Companies may, for example, use their precious dollars during a recession to invest in technologies that improve the productivity of existing employees to avoid having to hire more. In the call center industry, economic low points have often led to booms in call center technologies perceived to help companies make more out of less – workforce optimization solutions, for example.

To be blunt, there’s only so much technology budget cutting a company can do if it hopes to stay in business, and U.S. companies may have reached the extreme limits of cutting, meaning it’s time to shell out, particularly in light of new regulations with which companies must remain compliant.

Analyst group Gartner recently noted that “most enterprises have already significantly cut discretionary IT spending growth over the past several years,” and that “they have little room to reduce IT spending further over the long run.”

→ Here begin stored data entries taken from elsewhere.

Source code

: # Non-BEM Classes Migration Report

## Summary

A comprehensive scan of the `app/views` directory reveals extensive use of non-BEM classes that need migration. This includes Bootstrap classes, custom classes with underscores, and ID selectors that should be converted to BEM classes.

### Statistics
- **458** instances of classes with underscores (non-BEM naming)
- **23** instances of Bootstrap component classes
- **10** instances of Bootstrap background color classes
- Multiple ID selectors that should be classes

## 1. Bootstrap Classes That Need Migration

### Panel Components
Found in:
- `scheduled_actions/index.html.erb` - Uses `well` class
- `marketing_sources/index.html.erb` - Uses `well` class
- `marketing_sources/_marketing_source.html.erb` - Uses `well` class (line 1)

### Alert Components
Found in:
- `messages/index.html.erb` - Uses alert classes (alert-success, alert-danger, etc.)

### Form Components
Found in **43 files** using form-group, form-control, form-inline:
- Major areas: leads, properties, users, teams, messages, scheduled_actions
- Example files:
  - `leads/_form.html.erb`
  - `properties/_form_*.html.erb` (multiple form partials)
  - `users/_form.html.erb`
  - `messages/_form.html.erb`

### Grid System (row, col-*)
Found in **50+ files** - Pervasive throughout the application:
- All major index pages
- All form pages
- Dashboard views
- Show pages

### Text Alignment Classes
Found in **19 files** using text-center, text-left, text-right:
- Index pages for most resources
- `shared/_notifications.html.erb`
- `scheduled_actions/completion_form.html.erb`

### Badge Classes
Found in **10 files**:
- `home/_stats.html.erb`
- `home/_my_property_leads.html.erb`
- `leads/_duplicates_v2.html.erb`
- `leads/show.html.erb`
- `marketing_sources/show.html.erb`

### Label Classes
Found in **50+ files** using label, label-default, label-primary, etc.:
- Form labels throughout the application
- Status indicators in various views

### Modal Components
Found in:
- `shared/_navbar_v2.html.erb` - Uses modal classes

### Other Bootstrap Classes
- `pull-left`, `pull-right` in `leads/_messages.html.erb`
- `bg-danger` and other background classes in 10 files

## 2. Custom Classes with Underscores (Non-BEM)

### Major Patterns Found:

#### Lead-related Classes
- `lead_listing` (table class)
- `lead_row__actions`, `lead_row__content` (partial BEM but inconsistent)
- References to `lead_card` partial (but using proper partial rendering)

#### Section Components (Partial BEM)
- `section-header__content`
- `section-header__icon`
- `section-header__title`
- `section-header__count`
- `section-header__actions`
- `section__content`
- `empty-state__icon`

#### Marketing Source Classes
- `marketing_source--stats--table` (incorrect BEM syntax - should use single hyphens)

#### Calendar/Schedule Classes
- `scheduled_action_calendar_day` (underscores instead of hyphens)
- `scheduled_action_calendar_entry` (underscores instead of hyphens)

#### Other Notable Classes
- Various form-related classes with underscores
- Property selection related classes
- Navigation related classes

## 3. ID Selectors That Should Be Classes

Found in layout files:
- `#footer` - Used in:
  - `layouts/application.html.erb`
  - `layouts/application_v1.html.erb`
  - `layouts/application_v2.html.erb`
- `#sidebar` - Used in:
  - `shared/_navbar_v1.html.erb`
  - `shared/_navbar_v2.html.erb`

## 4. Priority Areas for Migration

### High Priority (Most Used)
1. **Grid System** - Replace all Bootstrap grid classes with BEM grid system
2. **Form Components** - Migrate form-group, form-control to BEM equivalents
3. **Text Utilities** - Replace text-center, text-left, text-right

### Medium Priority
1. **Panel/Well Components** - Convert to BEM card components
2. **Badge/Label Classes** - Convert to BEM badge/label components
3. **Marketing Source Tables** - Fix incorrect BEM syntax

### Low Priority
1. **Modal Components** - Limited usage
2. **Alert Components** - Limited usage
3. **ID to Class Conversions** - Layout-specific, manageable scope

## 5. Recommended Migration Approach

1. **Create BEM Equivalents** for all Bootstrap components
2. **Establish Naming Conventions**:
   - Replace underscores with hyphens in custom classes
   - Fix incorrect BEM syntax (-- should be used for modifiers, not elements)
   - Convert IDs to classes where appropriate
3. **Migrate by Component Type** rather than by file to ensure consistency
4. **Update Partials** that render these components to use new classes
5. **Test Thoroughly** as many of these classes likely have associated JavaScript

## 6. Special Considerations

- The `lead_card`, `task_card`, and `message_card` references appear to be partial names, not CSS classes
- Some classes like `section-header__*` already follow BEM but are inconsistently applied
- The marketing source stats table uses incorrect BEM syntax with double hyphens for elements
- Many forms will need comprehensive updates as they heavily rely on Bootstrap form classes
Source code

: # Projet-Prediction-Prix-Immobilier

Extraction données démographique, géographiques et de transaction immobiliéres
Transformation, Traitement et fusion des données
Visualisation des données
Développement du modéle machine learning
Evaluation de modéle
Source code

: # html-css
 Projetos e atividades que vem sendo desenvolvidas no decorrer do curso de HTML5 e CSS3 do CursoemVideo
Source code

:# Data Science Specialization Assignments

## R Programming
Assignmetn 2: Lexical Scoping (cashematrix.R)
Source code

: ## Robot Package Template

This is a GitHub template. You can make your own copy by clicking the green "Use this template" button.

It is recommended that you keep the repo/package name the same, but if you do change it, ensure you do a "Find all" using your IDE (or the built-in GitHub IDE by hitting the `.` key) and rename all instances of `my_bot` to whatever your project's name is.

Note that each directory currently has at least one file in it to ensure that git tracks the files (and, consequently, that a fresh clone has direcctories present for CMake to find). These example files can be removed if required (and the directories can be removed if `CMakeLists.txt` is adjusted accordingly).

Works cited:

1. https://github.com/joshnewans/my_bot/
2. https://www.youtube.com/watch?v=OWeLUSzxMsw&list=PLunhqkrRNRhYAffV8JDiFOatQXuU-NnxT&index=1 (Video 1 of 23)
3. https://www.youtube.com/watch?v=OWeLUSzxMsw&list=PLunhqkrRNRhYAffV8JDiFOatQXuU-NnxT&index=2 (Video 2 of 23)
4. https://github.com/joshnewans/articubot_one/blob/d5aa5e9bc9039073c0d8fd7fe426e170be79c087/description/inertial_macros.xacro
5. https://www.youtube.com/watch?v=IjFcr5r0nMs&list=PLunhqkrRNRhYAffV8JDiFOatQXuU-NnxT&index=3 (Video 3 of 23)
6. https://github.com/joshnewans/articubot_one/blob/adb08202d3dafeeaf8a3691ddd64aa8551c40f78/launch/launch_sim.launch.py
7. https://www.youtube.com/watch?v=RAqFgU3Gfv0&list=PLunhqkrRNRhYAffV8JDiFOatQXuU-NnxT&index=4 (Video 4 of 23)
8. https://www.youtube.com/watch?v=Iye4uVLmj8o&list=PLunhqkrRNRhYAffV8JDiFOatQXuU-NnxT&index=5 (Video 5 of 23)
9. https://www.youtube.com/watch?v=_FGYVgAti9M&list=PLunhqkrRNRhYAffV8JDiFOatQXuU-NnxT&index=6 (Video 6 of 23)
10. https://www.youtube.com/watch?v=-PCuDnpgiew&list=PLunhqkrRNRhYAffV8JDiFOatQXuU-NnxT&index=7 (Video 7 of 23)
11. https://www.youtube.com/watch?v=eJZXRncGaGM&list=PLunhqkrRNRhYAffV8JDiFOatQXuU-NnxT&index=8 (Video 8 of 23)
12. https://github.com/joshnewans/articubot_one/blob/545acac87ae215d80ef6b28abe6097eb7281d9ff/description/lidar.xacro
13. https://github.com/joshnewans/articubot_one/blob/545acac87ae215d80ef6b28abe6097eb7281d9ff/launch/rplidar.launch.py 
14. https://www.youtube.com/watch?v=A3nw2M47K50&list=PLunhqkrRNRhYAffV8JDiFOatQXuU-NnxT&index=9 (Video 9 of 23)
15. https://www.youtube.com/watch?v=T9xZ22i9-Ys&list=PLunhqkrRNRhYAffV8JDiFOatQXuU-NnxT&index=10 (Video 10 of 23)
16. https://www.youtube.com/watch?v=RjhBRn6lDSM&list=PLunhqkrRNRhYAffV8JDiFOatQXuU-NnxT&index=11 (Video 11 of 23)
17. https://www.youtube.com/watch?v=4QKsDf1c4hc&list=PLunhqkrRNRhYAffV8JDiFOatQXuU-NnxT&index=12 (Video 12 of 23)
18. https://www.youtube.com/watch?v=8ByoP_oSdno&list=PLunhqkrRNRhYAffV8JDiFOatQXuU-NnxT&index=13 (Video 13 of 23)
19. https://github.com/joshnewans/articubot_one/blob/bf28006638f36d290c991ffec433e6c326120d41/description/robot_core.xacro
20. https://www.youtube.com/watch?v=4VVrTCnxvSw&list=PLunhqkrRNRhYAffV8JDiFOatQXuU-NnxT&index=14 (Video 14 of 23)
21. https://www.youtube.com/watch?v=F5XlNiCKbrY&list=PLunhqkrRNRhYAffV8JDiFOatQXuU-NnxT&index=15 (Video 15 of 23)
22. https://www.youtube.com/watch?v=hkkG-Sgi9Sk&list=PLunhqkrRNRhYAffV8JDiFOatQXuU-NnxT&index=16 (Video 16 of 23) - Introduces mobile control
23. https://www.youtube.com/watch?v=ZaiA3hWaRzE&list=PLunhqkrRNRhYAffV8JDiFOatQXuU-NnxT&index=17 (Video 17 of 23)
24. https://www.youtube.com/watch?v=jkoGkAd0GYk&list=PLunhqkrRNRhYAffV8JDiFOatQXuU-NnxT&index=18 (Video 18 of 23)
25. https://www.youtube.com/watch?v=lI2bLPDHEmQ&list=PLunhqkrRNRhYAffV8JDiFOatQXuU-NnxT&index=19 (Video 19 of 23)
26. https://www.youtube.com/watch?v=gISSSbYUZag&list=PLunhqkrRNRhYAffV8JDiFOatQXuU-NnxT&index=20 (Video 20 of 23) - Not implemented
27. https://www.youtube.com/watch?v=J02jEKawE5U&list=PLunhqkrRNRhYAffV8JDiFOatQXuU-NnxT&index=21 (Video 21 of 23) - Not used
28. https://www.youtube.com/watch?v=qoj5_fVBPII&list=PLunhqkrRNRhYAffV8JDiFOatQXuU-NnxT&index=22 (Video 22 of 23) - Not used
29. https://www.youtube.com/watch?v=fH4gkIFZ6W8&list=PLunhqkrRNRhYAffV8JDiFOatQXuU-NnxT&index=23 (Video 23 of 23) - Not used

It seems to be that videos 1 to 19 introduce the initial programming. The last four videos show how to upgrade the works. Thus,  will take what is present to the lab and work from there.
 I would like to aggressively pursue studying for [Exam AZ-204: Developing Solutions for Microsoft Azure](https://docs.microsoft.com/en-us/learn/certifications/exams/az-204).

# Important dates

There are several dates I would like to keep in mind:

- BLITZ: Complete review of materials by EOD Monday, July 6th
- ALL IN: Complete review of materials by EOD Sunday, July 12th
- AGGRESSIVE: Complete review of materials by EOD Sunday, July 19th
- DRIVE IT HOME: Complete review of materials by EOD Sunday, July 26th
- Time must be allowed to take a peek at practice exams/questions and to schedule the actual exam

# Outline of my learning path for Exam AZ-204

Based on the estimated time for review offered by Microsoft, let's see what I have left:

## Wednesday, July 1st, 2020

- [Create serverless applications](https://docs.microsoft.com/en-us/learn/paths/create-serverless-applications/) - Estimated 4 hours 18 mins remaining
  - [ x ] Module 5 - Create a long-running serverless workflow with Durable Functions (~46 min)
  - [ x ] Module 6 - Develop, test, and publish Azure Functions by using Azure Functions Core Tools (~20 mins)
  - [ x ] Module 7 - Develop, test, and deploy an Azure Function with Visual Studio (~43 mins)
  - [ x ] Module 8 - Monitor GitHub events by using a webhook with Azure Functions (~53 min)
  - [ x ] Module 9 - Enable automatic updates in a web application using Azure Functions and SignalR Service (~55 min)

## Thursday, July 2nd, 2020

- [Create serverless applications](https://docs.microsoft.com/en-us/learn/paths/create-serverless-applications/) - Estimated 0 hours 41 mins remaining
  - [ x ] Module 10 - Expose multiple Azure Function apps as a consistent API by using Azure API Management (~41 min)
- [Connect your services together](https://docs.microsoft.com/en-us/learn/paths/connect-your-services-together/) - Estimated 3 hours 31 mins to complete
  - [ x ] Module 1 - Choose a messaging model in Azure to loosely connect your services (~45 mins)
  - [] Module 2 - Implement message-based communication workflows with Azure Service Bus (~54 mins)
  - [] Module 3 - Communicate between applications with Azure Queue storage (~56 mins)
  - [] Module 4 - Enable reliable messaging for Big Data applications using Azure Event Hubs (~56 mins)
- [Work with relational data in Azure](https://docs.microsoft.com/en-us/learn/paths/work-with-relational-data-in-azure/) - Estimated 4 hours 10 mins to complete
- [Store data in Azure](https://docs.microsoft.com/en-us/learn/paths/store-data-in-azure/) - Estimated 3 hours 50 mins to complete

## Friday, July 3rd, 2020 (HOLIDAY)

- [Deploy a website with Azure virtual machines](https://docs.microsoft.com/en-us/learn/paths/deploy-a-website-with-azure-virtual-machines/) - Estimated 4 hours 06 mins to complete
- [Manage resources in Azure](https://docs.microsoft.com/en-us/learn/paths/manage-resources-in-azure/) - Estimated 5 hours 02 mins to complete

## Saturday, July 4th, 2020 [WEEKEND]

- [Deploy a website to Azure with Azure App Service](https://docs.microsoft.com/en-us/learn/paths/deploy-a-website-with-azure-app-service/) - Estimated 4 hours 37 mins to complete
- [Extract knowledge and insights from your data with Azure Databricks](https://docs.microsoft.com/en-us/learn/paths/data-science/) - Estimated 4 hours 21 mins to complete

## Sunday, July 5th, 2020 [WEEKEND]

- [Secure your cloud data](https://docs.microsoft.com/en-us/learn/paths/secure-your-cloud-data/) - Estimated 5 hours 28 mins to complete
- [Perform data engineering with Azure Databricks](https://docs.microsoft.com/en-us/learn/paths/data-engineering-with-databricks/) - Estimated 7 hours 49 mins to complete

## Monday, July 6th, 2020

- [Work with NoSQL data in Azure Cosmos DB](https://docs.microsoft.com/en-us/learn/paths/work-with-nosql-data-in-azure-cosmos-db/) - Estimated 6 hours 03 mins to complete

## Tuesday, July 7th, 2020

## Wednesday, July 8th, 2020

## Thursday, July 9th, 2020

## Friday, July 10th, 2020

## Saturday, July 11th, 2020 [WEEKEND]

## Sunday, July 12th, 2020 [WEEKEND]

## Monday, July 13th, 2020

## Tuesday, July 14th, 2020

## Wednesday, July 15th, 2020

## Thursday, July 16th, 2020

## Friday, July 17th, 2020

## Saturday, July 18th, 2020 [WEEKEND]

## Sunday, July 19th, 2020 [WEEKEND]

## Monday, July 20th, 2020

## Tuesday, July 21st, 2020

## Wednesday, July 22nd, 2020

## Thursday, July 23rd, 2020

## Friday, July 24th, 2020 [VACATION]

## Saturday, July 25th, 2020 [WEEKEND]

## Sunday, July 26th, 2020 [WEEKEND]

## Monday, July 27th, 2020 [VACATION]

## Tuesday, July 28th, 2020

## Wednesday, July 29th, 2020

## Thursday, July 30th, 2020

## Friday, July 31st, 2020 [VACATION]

So while the nation – or the world – isn’t completely out of its economic doldrums, this doesn’t mean that technology spending will continue to be depressed. The DATA, Inc. survey seems to jive with this conventional wisdom: 68 percent of study respondents said their IT spending increased in 2012, and that investments were made in areas such as infrastructure (noted by 58 percent of participants), application support services (57 percent) staffing and custom application development (both 44 percent).

Surprisingly, bringing up the rear was mobile application development with just 34 percent of respondents reporting a significant investment in that area.

These expected spending increases are true for a variety of industries, from financial organizations to public sector entities.

“The survey results show positive trends for the information technology industry,” said Arun Verma, CEO and president of DATA, Inc. “I’m sure many IT executives are still cautious about their spending, but a variety of issues – from new regulations to new technologies and the need for efficiencies – are driving many technology investments.”

Certainly, the IT industry could use some good news, and this may be it.